Scan the records below for the word "atividade". Copy each line where it appears.

(Stored dataset items)

┄┄┄┄┄┄

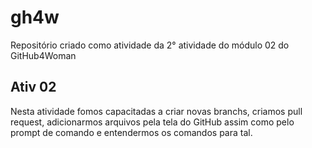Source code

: # gh4w
Repositório criado como atividade da 2° atividade do módulo 02 do GitHub4Woman 
## Ativ 02
Nesta atividade fomos capacitadas a criar novas branchs, criamos pull request, adicionarmos arquivos pela tela do GitHub assim como pelo prompt de comando e entendermos os comandos para tal.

┄┄┄┄┄┄

Written answer:
Repositório criado como atividade da 2° atividade do módulo 02 do GitHub4Woman 
Nesta atividade fomos capacitadas a criar novas branchs, criamos pull request, adicionarmos arquivos pela tela do GitHub assim como pelo prompt de comando e entendermos os comandos para tal.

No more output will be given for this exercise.